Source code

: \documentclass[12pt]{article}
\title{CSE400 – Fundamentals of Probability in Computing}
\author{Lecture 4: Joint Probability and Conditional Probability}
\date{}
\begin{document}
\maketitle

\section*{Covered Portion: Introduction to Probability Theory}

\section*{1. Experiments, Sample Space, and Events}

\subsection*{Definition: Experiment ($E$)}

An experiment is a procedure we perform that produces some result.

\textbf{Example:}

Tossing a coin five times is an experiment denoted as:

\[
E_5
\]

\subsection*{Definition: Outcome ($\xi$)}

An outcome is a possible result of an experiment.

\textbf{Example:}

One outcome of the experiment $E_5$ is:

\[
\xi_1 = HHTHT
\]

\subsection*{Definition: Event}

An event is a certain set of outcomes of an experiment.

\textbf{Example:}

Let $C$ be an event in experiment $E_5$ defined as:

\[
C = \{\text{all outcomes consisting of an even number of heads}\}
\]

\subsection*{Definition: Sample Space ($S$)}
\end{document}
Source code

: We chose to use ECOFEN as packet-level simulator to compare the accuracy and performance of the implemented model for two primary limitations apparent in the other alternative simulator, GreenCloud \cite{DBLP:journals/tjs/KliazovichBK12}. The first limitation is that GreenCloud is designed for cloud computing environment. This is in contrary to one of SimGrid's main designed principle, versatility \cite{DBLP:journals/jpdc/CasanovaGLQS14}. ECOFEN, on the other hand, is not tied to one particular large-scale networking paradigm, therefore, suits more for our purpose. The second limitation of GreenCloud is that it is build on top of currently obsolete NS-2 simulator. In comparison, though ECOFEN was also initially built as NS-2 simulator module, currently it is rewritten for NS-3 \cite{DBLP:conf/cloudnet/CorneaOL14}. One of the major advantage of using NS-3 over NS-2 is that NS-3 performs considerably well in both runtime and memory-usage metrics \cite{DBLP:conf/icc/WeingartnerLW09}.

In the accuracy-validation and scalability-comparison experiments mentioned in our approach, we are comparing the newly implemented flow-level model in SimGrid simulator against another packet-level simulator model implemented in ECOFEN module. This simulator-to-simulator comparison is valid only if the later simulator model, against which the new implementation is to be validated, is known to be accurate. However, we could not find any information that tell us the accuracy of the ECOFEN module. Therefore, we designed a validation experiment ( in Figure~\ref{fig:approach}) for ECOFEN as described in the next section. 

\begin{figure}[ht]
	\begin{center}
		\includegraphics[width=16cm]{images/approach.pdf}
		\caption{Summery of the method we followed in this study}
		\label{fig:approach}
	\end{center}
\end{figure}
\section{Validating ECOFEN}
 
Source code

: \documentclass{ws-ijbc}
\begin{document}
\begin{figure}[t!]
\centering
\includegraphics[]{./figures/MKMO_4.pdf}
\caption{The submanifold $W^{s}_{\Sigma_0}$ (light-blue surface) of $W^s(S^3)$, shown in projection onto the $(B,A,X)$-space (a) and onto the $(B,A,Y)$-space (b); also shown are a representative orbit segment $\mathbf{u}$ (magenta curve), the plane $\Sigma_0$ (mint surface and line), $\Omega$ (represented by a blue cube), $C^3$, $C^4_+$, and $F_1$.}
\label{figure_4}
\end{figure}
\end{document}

What you will do » Where does the word "Sample" appear in the listing? List each line that holds it.

Answer section »
\section*{1. Experiments, Sample Space, and Events}
\subsection*{Definition: Sample Space ($S$)}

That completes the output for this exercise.